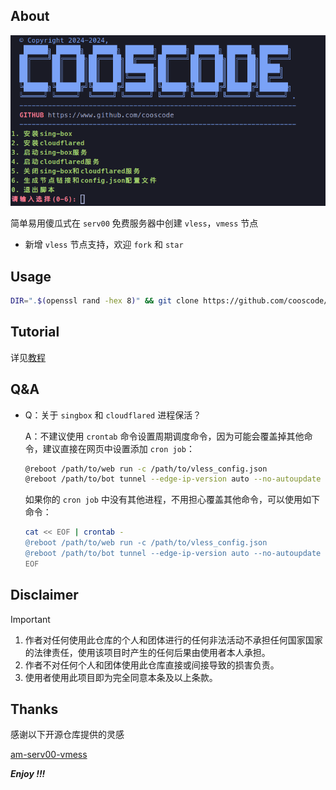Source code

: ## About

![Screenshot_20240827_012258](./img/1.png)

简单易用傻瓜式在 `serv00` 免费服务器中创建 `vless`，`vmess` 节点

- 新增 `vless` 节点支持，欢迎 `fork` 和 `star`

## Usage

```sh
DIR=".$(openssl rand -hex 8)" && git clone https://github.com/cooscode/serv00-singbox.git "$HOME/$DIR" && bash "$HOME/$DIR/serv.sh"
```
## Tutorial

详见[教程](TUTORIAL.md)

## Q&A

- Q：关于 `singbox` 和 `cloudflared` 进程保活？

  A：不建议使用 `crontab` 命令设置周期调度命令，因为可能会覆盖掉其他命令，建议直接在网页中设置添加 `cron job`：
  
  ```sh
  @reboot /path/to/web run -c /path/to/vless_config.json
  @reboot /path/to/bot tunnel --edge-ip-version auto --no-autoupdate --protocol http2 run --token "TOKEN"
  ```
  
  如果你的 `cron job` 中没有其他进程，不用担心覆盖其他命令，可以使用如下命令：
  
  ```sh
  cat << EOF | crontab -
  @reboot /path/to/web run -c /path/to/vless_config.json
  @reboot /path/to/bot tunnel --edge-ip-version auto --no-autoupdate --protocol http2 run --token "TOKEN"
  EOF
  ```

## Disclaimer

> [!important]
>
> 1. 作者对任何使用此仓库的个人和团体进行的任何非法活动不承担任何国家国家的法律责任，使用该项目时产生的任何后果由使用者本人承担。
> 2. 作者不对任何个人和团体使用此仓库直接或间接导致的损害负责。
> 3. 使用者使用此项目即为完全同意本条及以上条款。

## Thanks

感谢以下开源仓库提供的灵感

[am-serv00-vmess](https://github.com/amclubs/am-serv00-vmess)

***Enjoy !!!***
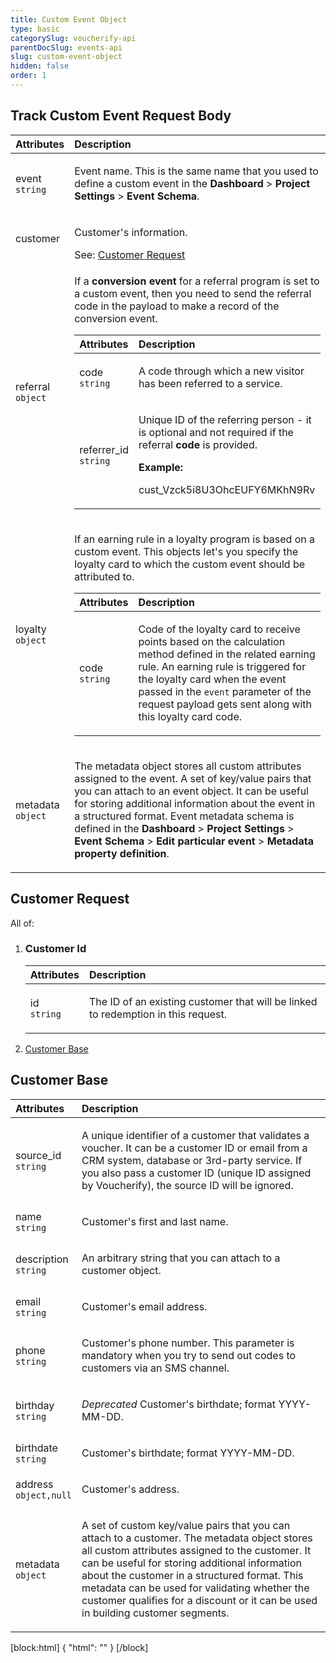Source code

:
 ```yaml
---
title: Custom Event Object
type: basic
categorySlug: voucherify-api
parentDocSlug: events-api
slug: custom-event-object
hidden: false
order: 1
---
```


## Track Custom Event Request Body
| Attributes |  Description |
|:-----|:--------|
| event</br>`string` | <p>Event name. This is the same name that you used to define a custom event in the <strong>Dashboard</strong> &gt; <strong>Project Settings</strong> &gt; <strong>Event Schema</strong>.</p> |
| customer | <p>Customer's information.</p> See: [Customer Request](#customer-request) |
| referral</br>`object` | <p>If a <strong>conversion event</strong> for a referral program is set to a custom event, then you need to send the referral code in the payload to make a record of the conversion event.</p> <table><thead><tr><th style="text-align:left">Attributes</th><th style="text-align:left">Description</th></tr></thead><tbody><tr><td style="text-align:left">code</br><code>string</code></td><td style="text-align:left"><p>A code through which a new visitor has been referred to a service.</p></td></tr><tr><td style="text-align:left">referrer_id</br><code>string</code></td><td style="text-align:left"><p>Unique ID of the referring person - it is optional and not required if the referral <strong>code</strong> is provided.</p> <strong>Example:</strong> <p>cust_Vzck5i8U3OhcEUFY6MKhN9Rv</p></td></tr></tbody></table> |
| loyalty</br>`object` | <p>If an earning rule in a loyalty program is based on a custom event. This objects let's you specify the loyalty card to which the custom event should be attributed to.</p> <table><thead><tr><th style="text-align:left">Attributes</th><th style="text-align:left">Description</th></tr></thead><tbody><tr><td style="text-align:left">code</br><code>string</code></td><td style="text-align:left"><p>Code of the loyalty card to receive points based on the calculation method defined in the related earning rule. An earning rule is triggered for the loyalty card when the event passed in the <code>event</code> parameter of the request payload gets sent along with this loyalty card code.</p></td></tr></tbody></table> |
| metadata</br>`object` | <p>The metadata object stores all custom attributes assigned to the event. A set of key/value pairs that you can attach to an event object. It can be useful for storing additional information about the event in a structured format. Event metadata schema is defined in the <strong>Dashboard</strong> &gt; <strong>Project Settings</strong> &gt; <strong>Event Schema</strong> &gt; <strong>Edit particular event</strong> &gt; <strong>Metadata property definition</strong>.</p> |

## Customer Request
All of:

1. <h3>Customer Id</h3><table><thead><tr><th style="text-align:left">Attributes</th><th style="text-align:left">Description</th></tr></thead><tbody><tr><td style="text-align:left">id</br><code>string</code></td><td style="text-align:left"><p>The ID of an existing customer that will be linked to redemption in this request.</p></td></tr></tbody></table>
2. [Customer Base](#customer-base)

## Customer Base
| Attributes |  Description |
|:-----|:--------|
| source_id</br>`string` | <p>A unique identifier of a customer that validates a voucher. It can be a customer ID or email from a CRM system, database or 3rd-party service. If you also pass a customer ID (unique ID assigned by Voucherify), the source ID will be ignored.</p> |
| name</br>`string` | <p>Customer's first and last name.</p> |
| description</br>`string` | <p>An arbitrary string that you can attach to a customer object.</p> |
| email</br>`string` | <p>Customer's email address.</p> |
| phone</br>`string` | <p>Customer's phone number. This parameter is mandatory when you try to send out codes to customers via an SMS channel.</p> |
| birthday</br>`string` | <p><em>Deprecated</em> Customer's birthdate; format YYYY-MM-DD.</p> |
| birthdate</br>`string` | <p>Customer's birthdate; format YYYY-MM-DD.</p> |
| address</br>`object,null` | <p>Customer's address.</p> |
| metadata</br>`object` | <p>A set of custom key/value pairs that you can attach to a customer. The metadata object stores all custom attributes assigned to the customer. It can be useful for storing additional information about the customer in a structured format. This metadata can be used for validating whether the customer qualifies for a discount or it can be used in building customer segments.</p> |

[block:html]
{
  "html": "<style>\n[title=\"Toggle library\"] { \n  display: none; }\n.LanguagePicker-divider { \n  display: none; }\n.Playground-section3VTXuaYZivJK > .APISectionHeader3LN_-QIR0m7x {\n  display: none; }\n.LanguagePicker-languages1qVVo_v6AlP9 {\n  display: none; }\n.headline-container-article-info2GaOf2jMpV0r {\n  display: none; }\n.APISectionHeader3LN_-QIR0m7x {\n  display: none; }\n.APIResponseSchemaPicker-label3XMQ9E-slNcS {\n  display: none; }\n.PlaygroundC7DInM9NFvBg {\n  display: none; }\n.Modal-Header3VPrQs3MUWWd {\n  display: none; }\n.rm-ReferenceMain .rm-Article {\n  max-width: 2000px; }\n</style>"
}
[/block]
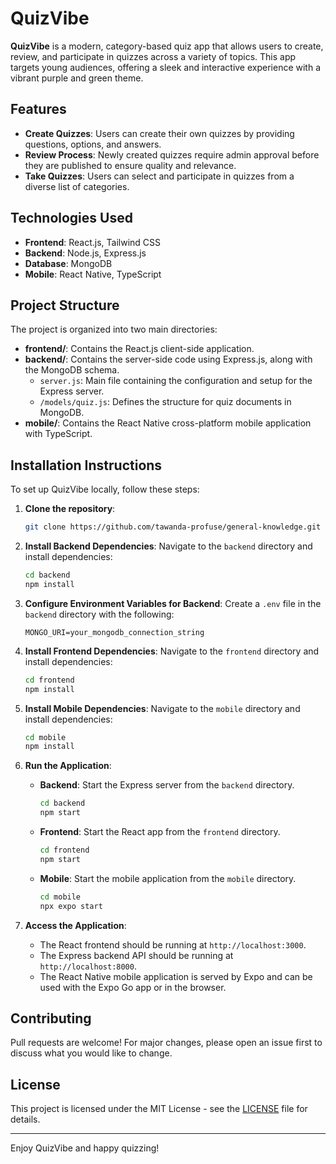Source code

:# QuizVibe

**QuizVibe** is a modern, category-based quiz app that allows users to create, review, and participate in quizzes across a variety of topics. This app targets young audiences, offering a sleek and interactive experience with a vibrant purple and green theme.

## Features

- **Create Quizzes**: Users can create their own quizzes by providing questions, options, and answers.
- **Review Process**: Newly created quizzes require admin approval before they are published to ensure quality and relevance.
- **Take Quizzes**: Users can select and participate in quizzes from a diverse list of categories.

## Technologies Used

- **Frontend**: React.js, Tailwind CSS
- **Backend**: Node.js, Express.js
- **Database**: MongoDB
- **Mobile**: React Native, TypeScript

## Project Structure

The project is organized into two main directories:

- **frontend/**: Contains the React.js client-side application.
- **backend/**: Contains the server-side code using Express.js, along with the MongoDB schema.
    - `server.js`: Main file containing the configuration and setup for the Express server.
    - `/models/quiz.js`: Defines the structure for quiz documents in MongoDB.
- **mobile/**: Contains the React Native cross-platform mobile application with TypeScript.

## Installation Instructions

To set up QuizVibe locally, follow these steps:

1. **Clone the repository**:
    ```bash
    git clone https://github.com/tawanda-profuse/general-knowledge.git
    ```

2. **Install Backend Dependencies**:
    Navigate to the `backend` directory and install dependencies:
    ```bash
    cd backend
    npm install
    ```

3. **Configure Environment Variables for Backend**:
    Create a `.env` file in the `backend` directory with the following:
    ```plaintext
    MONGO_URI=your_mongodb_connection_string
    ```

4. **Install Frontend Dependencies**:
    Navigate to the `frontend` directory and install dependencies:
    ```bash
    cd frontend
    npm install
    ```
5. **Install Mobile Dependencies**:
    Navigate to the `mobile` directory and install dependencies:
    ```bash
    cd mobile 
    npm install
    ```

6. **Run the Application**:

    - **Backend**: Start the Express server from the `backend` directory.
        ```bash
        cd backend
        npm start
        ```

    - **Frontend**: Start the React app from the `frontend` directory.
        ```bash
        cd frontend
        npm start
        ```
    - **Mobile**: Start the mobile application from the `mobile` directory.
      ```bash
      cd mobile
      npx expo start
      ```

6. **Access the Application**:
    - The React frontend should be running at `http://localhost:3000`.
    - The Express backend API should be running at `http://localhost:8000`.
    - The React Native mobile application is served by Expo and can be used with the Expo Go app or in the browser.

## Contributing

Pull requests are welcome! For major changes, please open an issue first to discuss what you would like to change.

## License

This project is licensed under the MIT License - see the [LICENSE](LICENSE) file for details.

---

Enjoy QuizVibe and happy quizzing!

--------------------------------

■ EXERCISE INSTRUCTIONS ■
Return only the number of lines in the preceding records that contain the string "birthdate".

■ TASK RESULT ■
2